6.12.2016

A Sunday Saying and a Dose of Reality . . .





I've been having some trouble with this lately.  I don't normally and it's not a good feeling.  I have anxiety in the pit of my stomach like I used to feel when I was a child.  I keep telling myself to just let it go and turn it over.  Let Go and Let God.  Those of you that follow my blog know that we moved to a new town in November.  My mother came to live with us.  Our plan is to build an apartment for her in our garage so she no longer has to live in our family room.  We thought it would be a simple thing to do but it's turned out to be anything but simple.  When we posted the legal notices of our intention to make the garage apartment like we were told to do, a large number of our neighbors decided they weren't happy with this and made up a petition that basically says they are fearful that we will turn our home into a multi-family dwelling.  This was presented to us at last month's Planning Board meeting.  Not one person has bothered to personally ask us what our intentions are and some don't even wave to us any more like they once did when we first moved in.  I feel like we're wearing some kind of scarlet letter!!!  This petition is based purely on assumptions.  18 of our neighbors signed this petition.  18!!!  I cannot begin to tell you how this makes me feel.  I have tears in my eyes just typing this.  I wasn't going to write about this but, in all honesty, I need to keep things real at this point in my life.  I feel like so many things are out of my hands.  I usually handle things better.  I told my husband the other day that I haven't felt this much stress in my life probably ever.  I don't think I even felt this much stress after my first husband passed away.  My love has been my rock.  He has such a positive attitude about things, thankfully.  I'm usually the one telling him everything is going to be okay.  I know this will pass.  I know this will be okay.  I know we have nothing but good intentions to do with this apartment and our neighbors are coming from a place of fear that we are going to change things.  We never, ever expected this.  EVER.  Our meeting before the Planning Board when they make their final decision is in two weeks.  A co-worker of my husband who has been thru a similar situation recommended we have an attorney present at the meeting so we've hired one.  I will keep you posted.  I don't mean to be a bummer but this is my reality today and I need to keep it real my friends.

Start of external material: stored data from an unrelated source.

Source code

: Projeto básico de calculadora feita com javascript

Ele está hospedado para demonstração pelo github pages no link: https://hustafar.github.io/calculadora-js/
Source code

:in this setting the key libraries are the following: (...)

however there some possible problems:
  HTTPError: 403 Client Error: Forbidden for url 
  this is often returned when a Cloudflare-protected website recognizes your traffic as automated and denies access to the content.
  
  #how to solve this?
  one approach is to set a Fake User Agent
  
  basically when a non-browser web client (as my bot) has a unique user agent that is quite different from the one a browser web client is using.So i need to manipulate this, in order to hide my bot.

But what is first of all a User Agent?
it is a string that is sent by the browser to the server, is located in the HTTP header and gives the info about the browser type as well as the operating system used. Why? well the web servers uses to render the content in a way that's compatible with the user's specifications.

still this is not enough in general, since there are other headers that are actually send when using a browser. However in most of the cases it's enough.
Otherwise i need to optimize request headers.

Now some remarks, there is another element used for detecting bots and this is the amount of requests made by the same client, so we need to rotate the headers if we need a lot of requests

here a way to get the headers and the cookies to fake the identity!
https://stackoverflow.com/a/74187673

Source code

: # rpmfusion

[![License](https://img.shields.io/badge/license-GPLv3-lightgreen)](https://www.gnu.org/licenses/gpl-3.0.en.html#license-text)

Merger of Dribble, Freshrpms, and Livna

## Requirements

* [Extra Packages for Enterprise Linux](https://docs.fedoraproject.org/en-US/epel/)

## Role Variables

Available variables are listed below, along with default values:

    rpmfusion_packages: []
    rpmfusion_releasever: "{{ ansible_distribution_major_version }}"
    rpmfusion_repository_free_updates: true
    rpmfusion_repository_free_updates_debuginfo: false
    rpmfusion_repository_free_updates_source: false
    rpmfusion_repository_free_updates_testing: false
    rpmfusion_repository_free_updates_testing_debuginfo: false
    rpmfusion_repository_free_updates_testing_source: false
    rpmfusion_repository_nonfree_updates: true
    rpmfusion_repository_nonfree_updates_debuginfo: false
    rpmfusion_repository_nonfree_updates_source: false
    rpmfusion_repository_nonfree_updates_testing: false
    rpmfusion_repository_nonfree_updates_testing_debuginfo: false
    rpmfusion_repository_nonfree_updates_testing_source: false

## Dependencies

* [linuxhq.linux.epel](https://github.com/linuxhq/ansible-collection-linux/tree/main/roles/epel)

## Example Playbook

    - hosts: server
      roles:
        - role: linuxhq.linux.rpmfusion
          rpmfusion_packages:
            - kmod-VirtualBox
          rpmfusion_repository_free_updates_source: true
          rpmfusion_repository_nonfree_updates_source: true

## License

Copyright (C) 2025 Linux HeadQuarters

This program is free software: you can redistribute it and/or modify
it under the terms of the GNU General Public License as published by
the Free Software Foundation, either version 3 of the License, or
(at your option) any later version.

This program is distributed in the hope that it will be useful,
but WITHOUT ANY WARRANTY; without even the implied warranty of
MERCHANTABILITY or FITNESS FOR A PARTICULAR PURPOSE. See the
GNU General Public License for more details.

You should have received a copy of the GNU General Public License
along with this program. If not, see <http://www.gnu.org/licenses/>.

Have a beautiful Sunday ~ Wendy


3 comments:

sage and spirit said...

Oh sweetie, my heart goes out to you. The apartment for your mom was a decision made out of love and one way or another, things WILL work out.
I know it's hard to let the feelings of anxiety and fear go, but don't let these feelings define who you are. You are a strong, beautiful, and loving woman.
Holding you in my heart and sending every positive thought for the outcome of the upcoming meeting.
xoxo

JoAnne said...

So sorry you are going through this, Wendy. I know how hard it can be to shake those feelings when you're so worried. I'm sending good thoughts that everything works out!

mamasmercantile said...

I am so sorry this happening to you, you have sounded so thrilled and excited about your move so such a shame this is putting a damper on things. I am sending you a hug and praying that it will all work out for you. Take care and stay strong.